### Exercise brief
Once the line containing "### 10.3 Jurisdictional Limitations" has been copied, stop; copy every line before it exactly, beginning with the first line of the material below.

### Data for this exercise
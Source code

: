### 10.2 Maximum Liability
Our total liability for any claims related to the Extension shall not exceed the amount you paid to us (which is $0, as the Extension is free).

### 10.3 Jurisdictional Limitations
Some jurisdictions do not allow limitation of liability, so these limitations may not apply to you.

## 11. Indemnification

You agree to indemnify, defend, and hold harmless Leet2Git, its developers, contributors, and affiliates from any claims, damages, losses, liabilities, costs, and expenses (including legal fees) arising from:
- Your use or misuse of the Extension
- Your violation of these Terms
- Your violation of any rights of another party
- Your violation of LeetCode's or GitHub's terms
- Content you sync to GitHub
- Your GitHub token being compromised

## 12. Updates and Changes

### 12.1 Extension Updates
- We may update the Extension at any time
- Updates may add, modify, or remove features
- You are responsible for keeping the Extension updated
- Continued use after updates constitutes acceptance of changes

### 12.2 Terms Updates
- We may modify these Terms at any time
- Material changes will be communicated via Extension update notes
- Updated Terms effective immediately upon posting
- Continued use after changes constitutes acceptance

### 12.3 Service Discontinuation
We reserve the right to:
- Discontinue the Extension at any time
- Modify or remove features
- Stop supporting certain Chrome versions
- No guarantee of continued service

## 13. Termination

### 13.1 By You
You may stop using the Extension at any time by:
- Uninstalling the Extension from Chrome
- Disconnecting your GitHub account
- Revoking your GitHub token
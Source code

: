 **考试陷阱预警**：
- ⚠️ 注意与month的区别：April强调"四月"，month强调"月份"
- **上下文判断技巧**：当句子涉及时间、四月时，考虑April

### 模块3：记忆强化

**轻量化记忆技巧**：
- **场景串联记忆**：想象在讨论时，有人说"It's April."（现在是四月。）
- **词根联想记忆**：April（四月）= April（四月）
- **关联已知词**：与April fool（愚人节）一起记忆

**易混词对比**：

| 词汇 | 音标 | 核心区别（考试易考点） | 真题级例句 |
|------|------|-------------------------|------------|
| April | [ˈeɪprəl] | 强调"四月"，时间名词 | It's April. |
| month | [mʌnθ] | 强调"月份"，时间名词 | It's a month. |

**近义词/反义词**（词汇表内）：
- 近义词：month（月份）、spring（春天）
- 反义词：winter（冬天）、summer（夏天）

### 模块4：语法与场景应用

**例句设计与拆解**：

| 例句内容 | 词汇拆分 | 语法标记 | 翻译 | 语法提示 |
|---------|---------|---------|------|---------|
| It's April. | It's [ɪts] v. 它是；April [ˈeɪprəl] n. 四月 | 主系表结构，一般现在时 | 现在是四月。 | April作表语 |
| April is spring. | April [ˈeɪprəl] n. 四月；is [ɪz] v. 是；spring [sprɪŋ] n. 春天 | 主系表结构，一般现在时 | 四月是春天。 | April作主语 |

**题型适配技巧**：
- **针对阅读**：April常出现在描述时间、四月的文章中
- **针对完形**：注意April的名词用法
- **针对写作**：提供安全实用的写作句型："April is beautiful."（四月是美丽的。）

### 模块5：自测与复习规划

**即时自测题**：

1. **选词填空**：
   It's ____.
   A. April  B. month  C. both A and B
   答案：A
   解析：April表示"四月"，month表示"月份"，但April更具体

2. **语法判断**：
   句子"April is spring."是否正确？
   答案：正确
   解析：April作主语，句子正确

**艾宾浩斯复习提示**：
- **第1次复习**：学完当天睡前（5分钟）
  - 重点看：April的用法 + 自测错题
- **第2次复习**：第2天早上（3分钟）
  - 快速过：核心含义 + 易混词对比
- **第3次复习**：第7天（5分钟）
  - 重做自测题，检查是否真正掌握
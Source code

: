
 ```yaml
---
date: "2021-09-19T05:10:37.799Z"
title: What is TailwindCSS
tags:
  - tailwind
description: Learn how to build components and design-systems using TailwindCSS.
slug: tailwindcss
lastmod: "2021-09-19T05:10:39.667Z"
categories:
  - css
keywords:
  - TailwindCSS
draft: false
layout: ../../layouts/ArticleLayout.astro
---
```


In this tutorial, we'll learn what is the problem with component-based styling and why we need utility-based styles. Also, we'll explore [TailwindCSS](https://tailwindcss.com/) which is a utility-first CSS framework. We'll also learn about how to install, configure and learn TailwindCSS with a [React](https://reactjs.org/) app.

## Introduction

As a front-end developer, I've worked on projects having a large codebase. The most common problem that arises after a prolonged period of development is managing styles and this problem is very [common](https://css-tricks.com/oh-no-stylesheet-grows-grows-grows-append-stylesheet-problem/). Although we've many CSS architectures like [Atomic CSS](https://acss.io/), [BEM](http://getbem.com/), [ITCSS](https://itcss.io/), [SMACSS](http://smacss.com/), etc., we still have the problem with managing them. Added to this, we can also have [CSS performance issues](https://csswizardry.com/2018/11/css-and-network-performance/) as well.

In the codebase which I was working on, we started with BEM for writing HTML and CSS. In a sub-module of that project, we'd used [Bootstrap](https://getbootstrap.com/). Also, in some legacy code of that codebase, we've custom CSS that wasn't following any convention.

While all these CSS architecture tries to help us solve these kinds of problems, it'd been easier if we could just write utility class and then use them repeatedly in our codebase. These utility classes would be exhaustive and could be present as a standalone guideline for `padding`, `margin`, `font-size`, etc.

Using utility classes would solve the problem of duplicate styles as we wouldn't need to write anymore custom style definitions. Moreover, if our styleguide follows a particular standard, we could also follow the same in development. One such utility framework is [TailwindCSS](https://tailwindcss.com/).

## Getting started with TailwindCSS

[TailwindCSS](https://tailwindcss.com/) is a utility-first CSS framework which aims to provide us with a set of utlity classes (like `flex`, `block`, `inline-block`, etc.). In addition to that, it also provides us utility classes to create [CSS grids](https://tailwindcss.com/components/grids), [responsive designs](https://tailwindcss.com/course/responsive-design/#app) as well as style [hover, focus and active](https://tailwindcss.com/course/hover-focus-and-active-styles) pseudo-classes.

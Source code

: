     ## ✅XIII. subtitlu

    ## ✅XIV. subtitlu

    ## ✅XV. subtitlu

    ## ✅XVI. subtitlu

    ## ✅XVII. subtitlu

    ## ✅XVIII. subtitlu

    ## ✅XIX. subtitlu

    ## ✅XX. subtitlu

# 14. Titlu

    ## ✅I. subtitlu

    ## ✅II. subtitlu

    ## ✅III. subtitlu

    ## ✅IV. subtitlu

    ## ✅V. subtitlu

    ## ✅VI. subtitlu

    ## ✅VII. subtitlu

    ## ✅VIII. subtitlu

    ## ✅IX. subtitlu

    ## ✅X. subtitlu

### Answer space
Source code

:### 10.2 Maximum Liability
Our total liability for any claims related to the Extension shall not exceed the amount you paid to us (which is $0, as the Extension is free).

### 10.3 Jurisdictional Limitations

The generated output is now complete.